Announcement

Collapse
No announcement yet.
X
  • Filter
  • Time
  • Show
Clear All
new posts

  • How to resolve this error in Exact Randomization Test code?

    Hi everyone! The following question is based on a test that I am trying to run. Although I have included all possible details, please let me know if you need any other info!

    Data:

    My data contains the following variables: URBAN, AGE, SEX, NCHILD, FAMSIZE, Under14 (treated variable which is 1 for age < 14, and 0 otherwise), LIT (outcome), Post1986 (post-term). I am running a DiD model.

    Situation:

    I am trying to run an Exact Randomization Test to check the robustness of my data, for which I have written my own code. The process goes something like this:

    The YEAR column has 1983, 1987, 1993, 1999, 2004, 2009. The Post1986 term is 1 for years after 1986 and 0 otherwise (including 1986). I used each of the given years as a placebo year and created a new data set before proceeding with the ritest package; that is, I did it 6 times. For this purpose, I had to create a new variable each time, PostXXXX, where XXXX is the year, following the same logic, 1 for years after it and 0 otherwise (and including XXXX). I understand that my data has no 1986 year, which is, in fact, the treatment year, but that's just how it is.

    My end objective is to get 'n' probability values for the n-simulations of regressions, which I can then plot separately as a cumulative probability distribution for each placebo year. The y-axis would have the probabilities, and the x-axis would have the interaction term (post*treat) for each simulation for that placebo year. Additionally, a vertical red line on the plot cutting the distribution would represent the actual interaction term for the actual regression (Under14*Post1986).

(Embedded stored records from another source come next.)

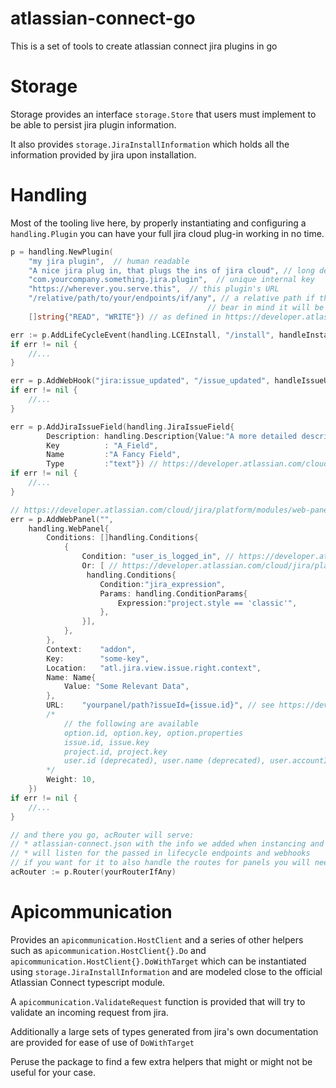 # atlassian-connect-go

This is a set of tools to create atlassian connect jira plugins in go

# Storage

Storage provides an interface `storage.Store` that users must implement to be able to persist jira plugin information.

It also provides `storage.JiraInstallInformation` which holds all the information provided by jira upon installation.

# Handling

Most of the tooling live here, by properly instantiating and configuring a `handling.Plugin` you can have your
full jira cloud plug-in working in no time.

```go
p = handling.NewPlugin(
    "my jira plugin",  // human readable
    "A nice jira plug in, that plugs the ins of jira cloud", // long description
    "com.yourcompany.something.jira.plugin",  // unique internal key
    "https://wherever.you.serve.this",  // this plugin's URL
    "/relative/path/to/your/endpoints/if/any", // a relative path if this is not served at the base
                                            // bear in mind it will be automatically added to your paths in the following steps 
    []string{"READ", "WRITE"}) // as defined in https://developer.atlassian.com/cloud/jira/platform/scopes/

err := p.AddLifeCycleEvent(handling.LCEInstall, "/install", handleInstallFunc)
if err != nil {
    //...
}

err = p.AddWebHook("jira:issue_updated", "/issue_updated", handleIssueUpdated)
if err != nil {
    //...
}

err = p.AddJiraIssueField(handling.JiraIssueField{
        Description: handling.Description{Value:"A more detailed description"},
	    Key          : "A_Field",
	    Name         :"A Fancy Field",
	    Type         :"text"}) // https://developer.atlassian.com/cloud/jira/platform/modules/issue-field/
if err != nil {
    //...
}

// https://developer.atlassian.com/cloud/jira/platform/modules/web-panel/
err = p.AddWebPanel("",
    handling.WebPanel{
		Conditions: []handling.Conditions{
            {
                Condition: "user_is_logged_in", // https://developer.atlassian.com/cloud/jira/platform/modules/single-condition/
                Or: [ // https://developer.atlassian.com/cloud/jira/platform/modules/composite-condition/
                 handling.Conditions{
                    Condition:"jira_expression",
                    Params: handling.ConditionParams{
                        Expression:"project.style == 'classic'",
                    },
                }],
            },
        },
		Context:    "addon",
		Key:        "some-key",
		Location:   "atl.jira.view.issue.right.context",
		Name: Name{
			Value: "Some Relevant Data",
		},
        URL:    "yourpanel/path?issueId={issue.id}", // see https://developer.atlassian.com/cloud/jira/platform/context-parameters/
        /*
            // the following are available
            option.id, option.key, option.properties
            issue.id, issue.key
            project.id, project.key
            user.id (deprecated), user.name (deprecated), user.accountId
        */
		Weight: 10,
	})
if err != nil {
    //...
}

// and there you go, acRouter will serve:
// * atlassian-connect.json with the info we added when instancing and all the extra config
// * will listen for the passed in lifecycle endpoints and webhooks
// if you want for it to also handle the routes for panels you will need to add the paths yourself
acRouter := p.Router(yourRouterIfAny)

```

# Apicommunication

Provides an `apicommunication.HostClient` and a series of other helpers such as `apicommunication.HostClient{}.Do`
and `apicommunication.HostClient{}.DoWithTarget` which can be instantiated using `storage.JiraInstallInformation` 
and are modeled close to the official Atlassian Connect typescript module.

A `apicommunication.ValidateRequest` function is provided that will try to validate an incoming request from jira.

Additionally a large sets of types generated from jira's own documentation are provided for ease of use of `DoWithTarget`

Peruse the package to find a few extra helpers that might or might not be useful for your case.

    If the vertical line cuts the probability curve at an extremity, then it would mean that the actual estimate is an outlier in the distribution, hence validating that the intervention is unlikely to have occurred randomly.

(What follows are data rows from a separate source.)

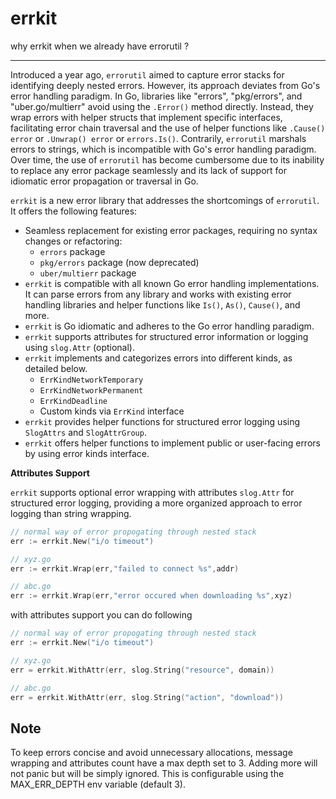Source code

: # errkit

why errkit when we already have errorutil ? 

----

Introduced a year ago, `errorutil` aimed to capture error stacks for identifying deeply nested errors. However, its approach deviates from Go's error handling paradigm. In Go, libraries like "errors", "pkg/errors", and "uber.go/multierr" avoid using the `.Error()` method directly. Instead, they wrap errors with helper structs that implement specific interfaces, facilitating error chain traversal and the use of helper functions like `.Cause() error` or `.Unwrap() error` or `errors.Is()`. Contrarily, `errorutil` marshals errors to strings, which is incompatible with Go's error handling paradigm. Over time, the use of `errorutil` has become cumbersome due to its inability to replace any error package seamlessly and its lack of support for idiomatic error propagation or traversal in Go.


`errkit` is a new error library that addresses the shortcomings of `errorutil`. It offers the following features:

- Seamless replacement for existing error packages, requiring no syntax changes or refactoring:
    - `errors` package
    - `pkg/errors` package (now deprecated)
    - `uber/multierr` package
- `errkit` is compatible with all known Go error handling implementations. It can parse errors from any library and works with existing error handling libraries and helper functions like `Is()`, `As()`, `Cause()`, and more.
- `errkit` is Go idiomatic and adheres to the Go error handling paradigm.
- `errkit` supports attributes for structured error information or logging using `slog.Attr` (optional).
- `errkit` implements and categorizes errors into different kinds, as detailed below.
    - `ErrKindNetworkTemporary`
    - `ErrKindNetworkPermanent`
    - `ErrKindDeadline`
    - Custom kinds via `ErrKind` interface
- `errkit` provides helper functions for structured error logging using `SlogAttrs` and `SlogAttrGroup`.
- `errkit` offers helper functions to implement public or user-facing errors by using error kinds interface.


**Attributes Support**

`errkit` supports optional error wrapping with attributes `slog.Attr` for structured error logging, providing a more organized approach to error logging than string wrapping.

```go
// normal way of error propogating through nested stack
err := errkit.New("i/o timeout")

// xyz.go
err := errkit.Wrap(err,"failed to connect %s",addr)

// abc.go
err := errkit.Wrap(err,"error occured when downloading %s",xyz)
```

with attributes support you can do following

```go
// normal way of error propogating through nested stack
err := errkit.New("i/o timeout")

// xyz.go
err = errkit.WithAttr(err, slog.String("resource", domain))

// abc.go
err = errkit.WithAttr(err, slog.String("action", "download"))
```

## Note

To keep errors concise and avoid unnecessary allocations, message wrapping and attributes count have a max depth set to 3. Adding more will not panic but will be simply ignored. This is configurable using the MAX_ERR_DEPTH env variable (default 3).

    However, due to collinearity issues among some variables in the process, I had to first randomize the treated and control units (keeping the number of units in each group constant) and then proceed further.

    Code:
    local years 1983 1987 1993 1999 2004 2009
    local reps 1000
    
    * Store the original number of treated and control units
    gen original_treated = Under14
    gen original_control = 1 - Under14
    
    local treated_count = sum(original_treated)
    local control_count = sum(original_control)
    
    foreach year in `years' {
        forval i = 1/`reps' {
            * Randomize treated and control groups while maintaining original proportions
            gen random_assign = runiform()
            sort random_assign
            
            * Assign treated and control groups
            gen randomized_Under14 = 0
            replace randomized_Under14 = 1 if _n <= `treated_count'
    
            * Interaction term for placebo year
            generate Post`year'_randomized = Post`year' * randomized_Under14
    
            * Run ritest with the randomized groups
            ritest randomized_Under14, stat(_b[Post`year'_randomized]) reps(1): ///
                regress LIT Post`year'##randomized_Under14 URBAN AGE SEX NCHILD FAMSIZE randomized_Under14 Post`year' i.state_encoded
        }
        
        * Save results for the placebo year
        save results_randomized_`year', replace
    }
    
    * Visualization code (as given earlier)
    foreach year in `years' {
        use results_randomized_`year', clear
    * Generate cumulative distribution
        gen cdf = _n / _N
        
        twoway (line cdf stat, sort) ///
               (vline `actual_coeff', lcolor(red)), ///
               title("Cumulative Distribution for `year'") ///
               xtitle("Simulated Coefficient") ///
               ytitle("Cumulative Probability")
    }
    Error:
    I am always getting this error: expression list required r(100);

    I pinpointed the line of code for which I am getting it; it is in the place where the ritest is being run:
    ritest randomized_Under14, stat(_b[Post`year'_randomized]) reps(1)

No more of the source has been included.